As far as I remember, one of the primary reasons the Media links are
used is for "inline" audio fragments:
If you properly look at that use case, it comes down to the fact that
there is not TMH UI that tools to this use case, So I agree with Brian
on this, solve the UI problem and you will likely solve the usage of
direct media links in content pages.
DJ
On Wed, Jul 30, 2014 at 5:08 AM, Brian Wolff <bawolff(a)gmail.com> wrote:
[responded inline]
On 7/26/14, Brion Vibber <bvibber(a)wikimedia.org> wrote:
Today I took a stab at combining ogv.js
JavaScript-based media playback
with MobileFrontend by adding a loader shim to TimedMediaHandler on the
'mobile' target (the rest of TimedMediaHandler's desktop support code is
not loaded, so the UI is mobile-specific but very bare-bones).
Demo page can now play back audio and video in iOS 7's Safari in mobile
mode as well as desktop mode:
*
https://ogvjs-testing.wmflabs.org/
The TMH+ogv.js patch in progress:
*
https://gerrit.wikimedia.org/r/#/c/145756/
The mobile loader code checks for any <audio> or <video> elements and asks
them if they canPlayType() on any of their available sources, so it only
loads if non-native playback is actually required. (So for instance it
disengages on Android Chrome which can play Ogg Vorbis audio and WebM
video, or in theory in Safari if you have locally enabled MP4/H.264 files.)
It needs more work to check for browser compatibility, sufficient
JavaScript engine speed, etc, but I find it encouraging that it works so
far. :)
Some thoughts and questions:
* Currently ogv.js gets loaded if any audio/video elements are present that
require it to play, even if they don't get played. I can delay the loading
to when 'play' is clicked fairly easily.
* [[Media:]] or other direct file links, often used for pronunciation
markers in Wikipedia articles, are not picked up by this system. Need to
extend things a bit to detect clicks on such links and display a player
instead of just downloading the file. Same problem occurs in Safari and IE
on desktop mode.
Perhaps we should just tell users to stop using "Media:" links. Media
is supposed to be a direct link to a file.
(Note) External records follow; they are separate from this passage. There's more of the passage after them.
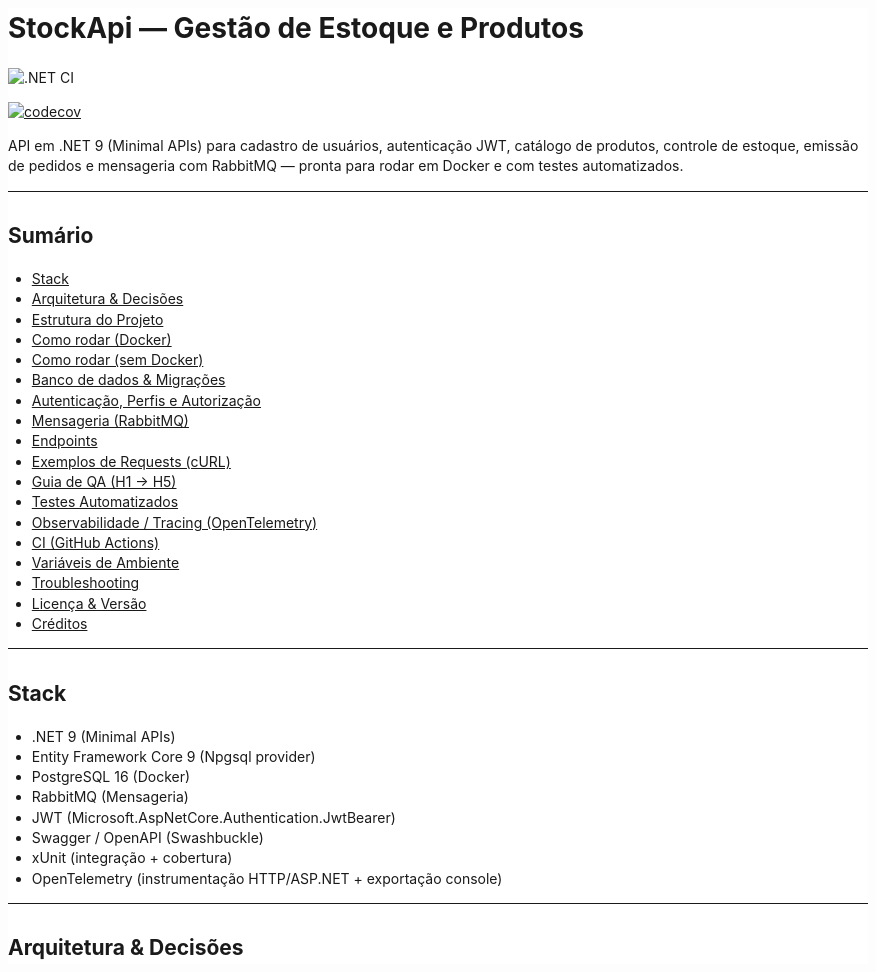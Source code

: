 # StockApi — Gestão de Estoque e Produtos

![.NET CI](https://github.com/K-i-Q/stock-api/actions/workflows/dotnet.yml/badge.svg)

[![codecov](https://codecov.io/gh/K-i-Q/stock-api/branch/main/graph/badge.svg)](https://codecov.io/gh/K-i-Q/stock-api)

API em .NET 9 (Minimal APIs) para cadastro de usuários, autenticação JWT, catálogo de produtos, controle de estoque, emissão de pedidos e mensageria com RabbitMQ — pronta para rodar em Docker e com testes automatizados.

---

## Sumário

- [Stack](#stack)
- [Arquitetura & Decisões](#arquitetura--decisões)
- [Estrutura do Projeto](#estrutura-do-projeto)
- [Como rodar (Docker)](#como-rodar-docker)
- [Como rodar (sem Docker)](#como-rodar-sem-docker)
- [Banco de dados & Migrações](#banco-de-dados--migrações)
- [Autenticação, Perfis e Autorização](#autenticação-perfis-e-autorização)
- [Mensageria (RabbitMQ)](#mensageria-rabbitmq)
- [Endpoints](#endpoints)
- [Exemplos de Requests (cURL)](#exemplos-de-requests-curl)
- [Guia de QA (H1 → H5)](#guia-de-qa-h1--h5)
- [Testes Automatizados](#testes-automatizados)
- [Observabilidade / Tracing (OpenTelemetry)](#observabilidade--tracing-opentelemetry)
- [CI (GitHub Actions)](#ci-github-actions)
- [Variáveis de Ambiente](#variáveis-de-ambiente)
- [Troubleshooting](#troubleshooting)
- [Licença & Versão](#licença--versão)
- [Créditos](#créditos)

---

## Stack

- .NET 9 (Minimal APIs)
- Entity Framework Core 9 (Npgsql provider)
- PostgreSQL 16 (Docker)
- RabbitMQ (Mensageria)
- JWT (Microsoft.AspNetCore.Authentication.JwtBearer)
- Swagger / OpenAPI (Swashbuckle)
- xUnit (integração + cobertura)
- OpenTelemetry (instrumentação HTTP/ASP.NET + exportação console)

---

## Arquitetura & Decisões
Linking to the image
description page would seem more appropriate in such a case (Ideally
with autoplay, although allowing users/potential vandals to autoplay
files seems like a giant bag of worms...).
To throw out a crazy idea, perhaps we should have a new parameter for
TMH files, something like [[File:Foo.ogg|displaylink|Some text here]],
which outputs "Some text here" as a link, and then launches the player
using js magic when somebody clicks on the link.
* Should we show the video in an overlay like the
mobile media viewer for
images, instead of playing inline? This is a good place to add additional
controls to reach file info details, as with images. If so should I try to
extend the same overlay code in MF or create a near-lookalike that lives in
TMH?
There's an overlay viewer in MF? I don't think that's ever popped up
on my phone.
Currently we have an overlay dialog on desktop for videos where the
thumb is < 800px wide. Personally I think on desktop we should reduce
that to something like <400px wide, as for a big thumb I think most
people expect inline playing unless the thumb is really tiny (and the
desktop overlay thing isn't actually that pretty imo). However on
mobile it may make sense to use a more full (perhaps almost
"full-screen") overlay. But I think either approach is fine for
mobile.
* If so, that should probably be used for *all*
mobile browsers, using the
native playback when available instead of loading ogv.js...
Consistency is nice. However, at this stage I'd settle for working
video everywhere :)
* Should we have a manual resolution switcher, as
on desktop? (Controlling
source selection via code could also fix a problem with Android being
unable to play Ogg Theora videos, to force it to WebM which does work
natively.)
Doesn't android automatically play the first <source> it knows how to
when left to its own devices? Thus skipping the ogg sources?
* On iOS, should the source selector offer to launch higher-res and WebM
videos in the external VLC app? 360p is about the limit of good performance
in ogv.js on current A7-based iOS devices, and slower models max out at
160p if they can even handle that.
That seems like the sort of thing that would be a nice feature, but of
minor importance.
This is all very awesome. Thanks for working on this.